Awk script to create new file based on previous line

Need help creating a script that does the following:

[*]Sort a file
[*]Compare the previous line "last field" with current line "last field"
[*]If they are the same, print output to a file
[*]If they are different print output to a new file
[*]The script should keep creating new files if the previous line "last field" does not match the current lines last field

i.e.

Input file has the following:

001901070|S|DOE|JOHN|A|19630219|11|10|1|20021119|99991231|UNK|UNK||1005190567|IMM_20090228
001901070|S|DOE|JOHN|A|19630219|11|15|0|20021119|20031001|PMC|U0983AA||1005190567|IMM_20090131
001901070|S|DOE|JOHN|A|19630219|11|15|1|20031125|20090801|AVB|U1269AA||1005190567|IMM_20090131
001901070|S|DOE|JOHN|A|19630219|11|15|1|20061030|20070801|PMC|UNK||1005190567|IMM_20090131
001901070|S|DOE|JOHN|A|19630219|11|29|1|20021213|99991231|UNK|FAV065||1005190567|IMM_20090228
001901070|S|DOE|JOHN|A|19630219|11|29|2|20030122|20030205|MIP|FAV065||1005190567|IMM_20090330
001901070|S|DOE|JOHN|A|19630219|11|29|3|20030211|20030711|MIP|FAV065||1005190567|IMM_20090630
001901070|S|DOE|JOHN|A|19630219|11|29|5|20070215|20070819|MIP|FAV103||1005190567|IMM_20090630
001901070|S|DOE|JOHN|A|19630219|11|29|9|20090325|20090921|MIP|UNK||1005190567|IMM_20090630
001901070|S|DOE|JOHN|A|19630219|11|9|1|20021119|20121116|UNK|UNK||1005190567|IMM_20090330

The field separator is a "|"

what have you tried till now??

I am able to print the line if the the previous variable is different, but I am not able to:

  • Create a new file if the content differs
  • write to the existing file if they are the same

I need to find a way to keep creating files as well as append to current file if they are the same. This is the only thing I have so far:

awk -F '|' '$16 != prev {print; prev=$16}' Test_File.dat

If I change the compare the $16 = prev, I get no output at all. I have already sorted the file, so there should be some entries that are the same.

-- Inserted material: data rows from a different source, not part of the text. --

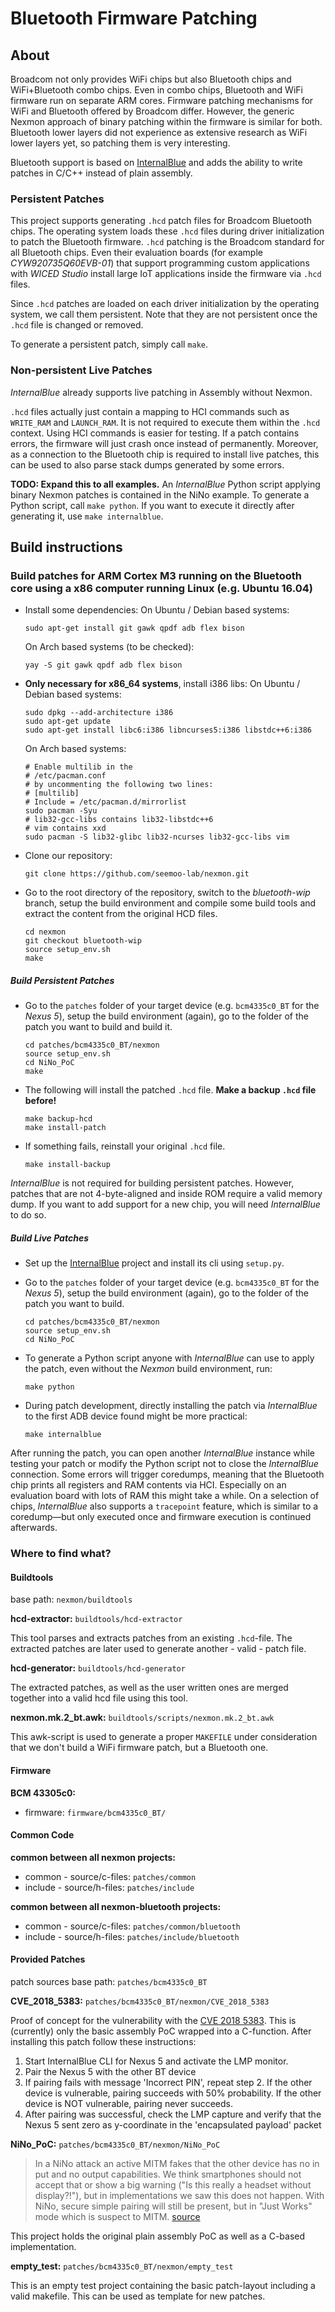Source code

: # Bluetooth Firmware Patching

## About

Broadcom not only provides WiFi chips but also Bluetooth chips and WiFi+Bluetooth combo chips. Even in combo chips, 
Bluetooth and WiFi firmware run on separate ARM cores. Firmware patching mechanisms for WiFi and Bluetooth offered
by Broadcom differ. However, the generic Nexmon approach of binary patching within the firmware is similar for both.
Bluetooth lower layers did not experience as extensive research as WiFi lower layers yet, so patching them is very
interesting.

Bluetooth support is based on [InternalBlue](https://github.com/seemoo-lab/internalblue) and adds the ability to
write patches in C/C++ instead of plain assembly.

### Persistent Patches

This project supports generating `.hcd` patch files for Broadcom Bluetooth chips. The operating system loads these
`.hcd` files during driver initialization to patch the Bluetooth firmware. `.hcd` patching is the Broadcom standard
for all Bluetooth chips. Even their evaluation boards (for example *CYW920735Q60EVB-01*) that support programming custom
applications with *WICED Studio* install large IoT applications inside the firmware via `.hcd` files.

Since `.hcd` patches are loaded on each driver initialization by the operating system, we call them persistent.
Note that they are not persistent once the `.hcd` file is changed or removed.

To generate a persistent patch, simply call `make`.


### Non-persistent Live Patches

*InternalBlue* already supports live patching in Assembly without Nexmon.
  
`.hcd` files actually just contain a mapping to HCI commands such as `WRITE_RAM` and `LAUNCH_RAM`. It is not required
to execute them within the `.hcd` context. Using HCI commands is easier for testing. If a patch contains errors, the
firmware will just crash once instead of permanently. Moreover, as a connection to the Bluetooth chip is required to
install live patches, this can be used to also parse stack dumps generated by some errors.

**TODO: Expand this to all examples.** 
An *InternalBlue* Python script applying binary Nexmon patches is contained in the NiNo example.
To generate a Python script, call `make python`. If you want to execute it directly after generating it, use
`make internalblue`. 

## Build instructions

### Build patches for ARM Cortex M3 running on the Bluetooth core using a x86 computer running Linux (e.g. Ubuntu 16.04)
* Install some dependencies:
  On Ubuntu / Debian based systems:
  ``` 
  sudo apt-get install git gawk qpdf adb flex bison
  ```
  
  On Arch based systems (to be checked):
  ```
  yay -S git gawk qpdf adb flex bison
  ```
* **Only necessary for x86_64 systems**, install i386 libs: 
  On Ubuntu / Debian based systems:
  ```
  sudo dpkg --add-architecture i386
  sudo apt-get update
  sudo apt-get install libc6:i386 libncurses5:i386 libstdc++6:i386
  ```
  On Arch based systems:
  ```
  # Enable multilib in the 
  # /etc/pacman.conf
  # by uncommenting the following two lines:
  # [multilib]
  # Include = /etc/pacman.d/mirrorlist
  sudo pacman -Syu
  # lib32-gcc-libs contains lib32-libstdc++6
  # vim contains xxd
  sudo pacman -S lib32-glibc lib32-ncurses lib32-gcc-libs vim
  ```
* Clone our repository:

      git clone https://github.com/seemoo-lab/nexmon.git
    
* Go to the root directory of the repository, switch to the *bluetooth-wip* branch, setup the build environment and compile
some build tools and extract the content from the original HCD files.
  
      cd nexmon
      git checkout bluetooth-wip
      source setup_env.sh
      make


##### Build Persistent Patches

* Go to the `patches` folder of your target device (e.g. `bcm4335c0_BT` for the *Nexus 5*), setup the build environment (again),
go to the folder of the patch you want to build and build it. 
    
      cd patches/bcm4335c0_BT/nexmon
      source setup_env.sh
      cd NiNo_PoC
      make
      
* The following will install the patched `.hcd` file. **Make a backup `.hcd` file before!**

      make backup-hcd
      make install-patch
      
* If something fails, reinstall your original `.hcd` file.

      make install-backup
      
*InternalBlue* is not required for building persistent patches.
However, patches that are not 4-byte-aligned and inside ROM require a valid memory dump. If you want to add support
for a new chip, you will need *InternalBlue* to do so.


##### Build Live Patches

* Set up the [InternalBlue](https://github.com/seemoo-lab/internalblue) project and install its cli using `setup.py`. 

* Go to the `patches` folder of your target device (e.g. `bcm4335c0_BT` for the *Nexus 5*), setup the build environment (again),
go to the folder of the patch you want to build. 
    
      cd patches/bcm4335c0_BT/nexmon
      source setup_env.sh
      cd NiNo_PoC

* To generate a Python script anyone with *InternalBlue* can use to apply the patch, even without the *Nexmon* build
environment, run:

      make python

* During patch development, directly installing the patch via *InternalBlue* to the first ADB device found might be more practical:

      make internalblue

After running the patch, you can open another *InternalBlue* instance while testing your patch or modify the Python
script not to close the *InternalBlue* connection. Some errors will trigger coredumps, meaning that the Bluetooth
chip prints all registers and RAM contents via HCI. Especially on an evaluation board with lots of RAM this might
take a while. On a selection of chips, *InternalBlue* also supports a `tracepoint` feature, which is similar to a
coredump—but only executed once and firmware execution is continued afterwards.

### Where to find what?

#### Buildtools
base path: `nexmon/buildtools`

**hcd-extractor:** `buildtools/hcd-extractor`

This tool parses and extracts patches from an existing `.hcd`-file. The extracted patches are later used to generate another - valid - patch file. 

**hcd-generator:** `buildtools/hcd-generator`

The extracted patches, as well as the user written ones are merged together into a valid hcd file using this tool.

**nexmon.mk.2_bt.awk:** `buildtools/scripts/nexmon.mk.2_bt.awk`

This awk-script is used to generate a proper `MAKEFILE` under consideration that we don't build a WiFi firmware patch, but a Bluetooth one. 

#### Firmware

**BCM 43305c0:**
- firmware: `firmware/bcm4335c0_BT/` 

#### Common Code
**common between all nexmon projects:**

- common  - source/c-files: `patches/common`
- include - source/h-files: `patches/include`

**common between all nexmon-bluetooth projects:**

- common  - source/c-files: `patches/common/bluetooth`
- include - source/h-files: `patches/include/bluetooth`

#### Provided Patches

patch sources base path: `patches/bcm4335c0_BT`

**CVE_2018_5383:** `patches/bcm4335c0_BT/nexmon/CVE_2018_5383`

Proof of concept for the vulnerability with the [CVE 2018 5383](https://nvd.nist.gov/vuln/detail/CVE-2018-5383). This is (currently) only the basic assembly PoC wrapped into a C-function.
After installing this patch follow these instructions:
1. Start InternalBlue CLI for Nexus 5 and activate the LMP monitor.
2. Pair the Nexus 5 with the other BT device
3. If pairing fails with message 'Incorrect PIN', repeat step 2.
   If the other device is vulnerable, pairing succeeds with 50% probability.
   If the other device is NOT vulnerable, pairing never succeeds.
4. After pairing was successful, check the LMP capture and verify that
   the Nexus 5 sent zero as y-coordinate in the 'encapsulated payload' packet

**NiNo_PoC:** `patches/bcm4335c0_BT/nexmon/NiNo_PoC`

>In a NiNo attack an active MITM fakes that the other device has no in put and no output capabilities. We think smartphones should not accept that or show a big warning ("Is this really a headset without display?!"), but in implementations we saw this does not happen. With NiNo, secure simple pairing will still be present, but in "Just Works" mode which is suspect to MITM.
[source](https://github.com/seemoo-lab/internalblue/blob/master/examples/NiNo_PoC.py)

This project holds the original plain assembly PoC as well as a C-based implementation.

**empty_test:** `patches/bcm4335c0_BT/nexmon/empty_test`

This is an empty test project containing the basic patch-layout including a valid makefile. This can be used as template for new patches.
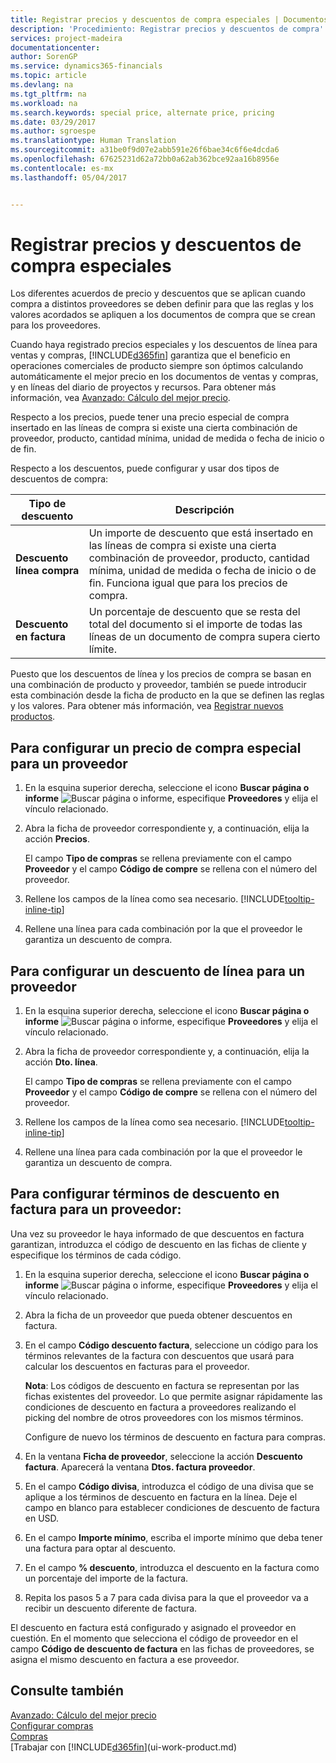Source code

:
 ```yaml
---
title: Registrar precios y descuentos de compra especiales | Documentos de Microsoft
description: 'Procedimiento: Registrar precios y descuentos de compra'
services: project-madeira
documentationcenter: 
author: SorenGP
ms.service: dynamics365-financials
ms.topic: article
ms.devlang: na
ms.tgt_pltfrm: na
ms.workload: na
ms.search.keywords: special price, alternate price, pricing
ms.date: 03/29/2017
ms.author: sgroespe
ms.translationtype: Human Translation
ms.sourcegitcommit: a31be0f9d07e2abb591e26f6bae34c6f6e4dcda6
ms.openlocfilehash: 67625231d62a72bb0a62ab362bce92aa16b8956e
ms.contentlocale: es-mx
ms.lasthandoff: 05/04/2017


---
```

# <a name="how-to-record-special-purchase-prices-and-discounts"></a>Registrar precios y descuentos de compra especiales
Los diferentes acuerdos de precio y descuentos que se aplican cuando compra a distintos proveedores se deben definir para que las reglas y los valores acordados se apliquen a los documentos de compra que se crean para los proveedores.

Cuando haya registrado precios especiales y los descuentos de línea para ventas y compras, [!INCLUDE[d365fin](includes/d365fin_md.md)] garantiza que el beneficio en operaciones comerciales de producto siempre son óptimos calculando automáticamente el mejor precio en los documentos de ventas y compras, y en líneas del diario de proyectos y recursos. Para obtener más información, vea [Avanzado: Cálculo del mejor precio](advanced-best-price-calculation.md).

Respecto a los precios, puede tener una precio especial de compra insertado en las líneas de compra si existe una cierta combinación de proveedor, producto, cantidad mínima, unidad de medida o fecha de inicio o de fin.

Respecto a los descuentos, puede configurar y usar dos tipos de descuentos de compra:

| Tipo de descuento | Descripción |
| --- | --- |
| **Descuento línea compra** |Un importe de descuento que está insertado en las líneas de compra si existe una cierta combinación de proveedor, producto, cantidad mínima, unidad de medida o fecha de inicio o de fin. Funciona igual que para los precios de compra. |
| **Descuento en factura** |Un porcentaje de descuento que se resta del total del documento si el importe de todas las líneas de un documento de compra supera cierto límite. |

Puesto que los descuentos de línea y los precios de compra se basan en una combinación de producto y proveedor, también se puede introducir esta combinación desde la ficha de producto en la que se definen las reglas y los valores. Para obtener más información, vea [Registrar nuevos productos](inventory-how-register-new-items.md).

## <a name="to-set-up-a-special-purchase-price-for-a-vendor"></a>Para configurar un precio de compra especial para un proveedor
1. En la esquina superior derecha, seleccione el icono **Buscar página o informe** ![Buscar página o informe](media/ui-search/search_small.png "Icono Buscar página o informe"), especifique **Proveedores** y elija el vínculo relacionado.
2. Abra la ficha de proveedor correspondiente y, a continuación, elija la acción **Precios**.

    El campo **Tipo de compras** se rellena previamente con el campo **Proveedor** y el campo **Código de compre** se rellena con el número del proveedor.
3. Rellene los campos de la línea como sea necesario. [!INCLUDE[tooltip-inline-tip](includes/tooltip-inline-tip_md.md)]
4. Rellene una línea para cada combinación por la que el proveedor le garantiza un descuento de compra.

## <a name="to-set-up-a-line-discount-for-a-vendor"></a>Para configurar un descuento de línea para un proveedor
1. En la esquina superior derecha, seleccione el icono **Buscar página o informe** ![Buscar página o informe](media/ui-search/search_small.png "Icono Buscar página o informe"), especifique **Proveedores** y elija el vínculo relacionado.
2. Abra la ficha de proveedor correspondiente y, a continuación, elija la acción **Dto. línea**.

    El campo **Tipo de compras** se rellena previamente con el campo **Proveedor** y el campo **Código de compre** se rellena con el número del proveedor.
3. Rellene los campos de la línea como sea necesario. [!INCLUDE[tooltip-inline-tip](includes/tooltip-inline-tip_md.md)]
4. Rellene una línea para cada combinación por la que el proveedor le garantiza un descuento de compra.

## <a name="to-set-up-an-invoice-discount-for-a-vendor"></a>Para configurar términos de descuento en factura para un proveedor:
Una vez su proveedor le haya informado de que descuentos en factura garantizan, introduzca el código de descuento en las fichas de cliente y especifique los términos de cada código.

1. En la esquina superior derecha, seleccione el icono **Buscar página o informe** ![Buscar página o informe](media/ui-search/search_small.png "Icono Buscar página o informe"), especifique **Proveedores** y elija el vínculo relacionado.
2. Abra la ficha de un proveedor que pueda obtener descuentos en factura.
3. En el campo **Código descuento factura**, seleccione un código para los términos relevantes de la factura con descuentos que usará para calcular los descuentos en facturas para el proveedor.

    **Nota**: Los códigos de descuento en factura se representan por las fichas existentes del proveedor. Lo que permite asignar rápidamente las condiciones de descuento en factura a proveedores realizando el picking del nombre de otros proveedores con los mismos términos.

    Configure de nuevo los términos de descuento en factura para compras.
4. En la ventana **Ficha de proveedor**, seleccione la acción **Descuento factura**. Aparecerá la ventana **Dtos. factura proveedor**.
5. En el campo **Código divisa**, introduzca el código de una divisa que se aplique a los términos de descuento en factura en la línea. Deje el campo en blanco para establecer condiciones de descuento de factura en USD.
6. En el campo **Importe mínimo**, escriba el importe mínimo que deba tener una factura para optar al descuento.
7. En el campo **% descuento**, introduzca el descuento en la factura como un porcentaje del importe de la factura.
8. Repita los pasos 5 a 7 para cada divisa para la que el proveedor va a recibir un descuento diferente de factura.

El descuento en factura está configurado y asignado el proveedor en cuestión. En el momento que selecciona el código de proveedor en el campo **Código de descuento de factura** en las fichas de proveedores, se asigna el mismo descuento en factura a ese proveedor.

## <a name="see-also"></a>Consulte también
[Avanzado: Cálculo del mejor precio](advanced-best-price-calculation.md)  
[Configurar compras](purchasing-setup-purchasing.md)  
[Compras](purchasing-manage-purchasing.md)  
[Trabajar con [!INCLUDE[d365fin](includes/d365fin_md.md)](ui-work-product.md)

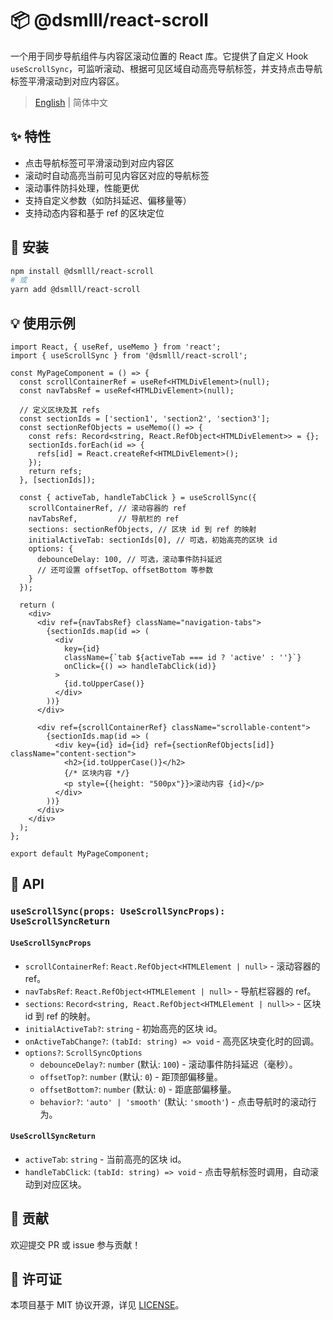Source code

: # 📦 @dsmlll/react-scroll

一个用于同步导航组件与内容区滚动位置的 React 库。它提供了自定义 Hook `useScrollSync`，可监听滚动、根据可见区域自动高亮导航标签，并支持点击导航标签平滑滚动到对应内容区。

> [English](./README.md) | 简体中文

## ✨ 特性

- 点击导航标签可平滑滚动到对应内容区
- 滚动时自动高亮当前可见内容区对应的导航标签
- 滚动事件防抖处理，性能更优
- 支持自定义参数（如防抖延迟、偏移量等）
- 支持动态内容和基于 ref 的区块定位

## 🚀 安装

```bash
npm install @dsmlll/react-scroll
# 或
yarn add @dsmlll/react-scroll
```

## 💡 使用示例

```tsx
import React, { useRef, useMemo } from 'react';
import { useScrollSync } from '@dsmlll/react-scroll';

const MyPageComponent = () => {
  const scrollContainerRef = useRef<HTMLDivElement>(null);
  const navTabsRef = useRef<HTMLDivElement>(null);

  // 定义区块及其 refs
  const sectionIds = ['section1', 'section2', 'section3'];
  const sectionRefObjects = useMemo(() => {
    const refs: Record<string, React.RefObject<HTMLDivElement>> = {};
    sectionIds.forEach(id => {
      refs[id] = React.createRef<HTMLDivElement>();
    });
    return refs;
  }, [sectionIds]);

  const { activeTab, handleTabClick } = useScrollSync({
    scrollContainerRef, // 滚动容器的 ref
    navTabsRef,         // 导航栏的 ref
    sections: sectionRefObjects, // 区块 id 到 ref 的映射
    initialActiveTab: sectionIds[0], // 可选，初始高亮的区块 id
    options: {
      debounceDelay: 100, // 可选，滚动事件防抖延迟
      // 还可设置 offsetTop、offsetBottom 等参数
    }
  });

  return (
    <div>
      <div ref={navTabsRef} className="navigation-tabs">
        {sectionIds.map(id => (
          <div
            key={id}
            className={`tab ${activeTab === id ? 'active' : ''}`}
            onClick={() => handleTabClick(id)}
          >
            {id.toUpperCase()}
          </div>
        ))}
      </div>

      <div ref={scrollContainerRef} className="scrollable-content">
        {sectionIds.map(id => (
          <div key={id} id={id} ref={sectionRefObjects[id]} className="content-section">
            <h2>{id.toUpperCase()}</h2>
            {/* 区块内容 */}
            <p style={{height: "500px"}}>滚动内容 {id}</p>
          </div>
        ))}
      </div>
    </div>
  );
};

export default MyPageComponent;
```

## 📖 API

### `useScrollSync(props: UseScrollSyncProps): UseScrollSyncReturn`

#### `UseScrollSyncProps`

- `scrollContainerRef`: `React.RefObject<HTMLElement | null>` - 滚动容器的 ref。
- `navTabsRef`: `React.RefObject<HTMLElement | null>` - 导航栏容器的 ref。
- `sections`: `Record<string, React.RefObject<HTMLElement | null>>` - 区块 id 到 ref 的映射。
- `initialActiveTab?`: `string` - 初始高亮的区块 id。
- `onActiveTabChange?`: `(tabId: string) => void` - 高亮区块变化时的回调。
- `options?`: `ScrollSyncOptions`
  - `debounceDelay?`: `number` (默认: `100`) - 滚动事件防抖延迟（毫秒）。
  - `offsetTop?`: `number` (默认: `0`) - 距顶部偏移量。
  - `offsetBottom?`: `number` (默认: `0`) - 距底部偏移量。
  - `behavior?`: `'auto' | 'smooth'` (默认: `'smooth'`) - 点击导航时的滚动行为。

#### `UseScrollSyncReturn`

- `activeTab`: `string` - 当前高亮的区块 id。
- `handleTabClick`: `(tabId: string) => void` - 点击导航标签时调用，自动滚动到对应区块。


## 🤝 贡献

欢迎提交 PR 或 issue 参与贡献！

## 📄 许可证

本项目基于 MIT 协议开源，详见 [LICENSE](LICENSE)。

That wasn't much fun. Took me a while to clue into the fact that arrays are associative and not numeric. Sorting was a pain until I made the element name a combo of the the last field and a record number to guarantee uniqueness.

Without GAWK the function asorti() is unavailable so I'm hoping you have GAWK. I'm a little unsure what you describe about where the records end up but I think you mean.. All the records that match the last field go into unique files.

cat input13.txt | gawk -F '|' '
BEGIN {
  i = 1;
}
{
  idx = $16 i;
  l[idx] = $0;
  ++i;
}
END {
  n = asorti(l, ni);
  prev = "";
  for (j = 1; j <= n; ++j) {
    outline = l[ni[j]];
    x = split(outline, al, "|");
    
    file = "out_" al[x] ".txt";
    if (al[x] != prev) {
      print "Unique " al[x];
      print outline > file;
      prev = al[x];
    } else {
      print "Same   " al[x];
      print outline >> file;
    }
  }
}'

Your data generates the following files...

out_IMM_20090131.txt
out_IMM_20090228.txt
out_IMM_20090330.txt
out_IMM_20090630.txt

Each file contains records that match the last field.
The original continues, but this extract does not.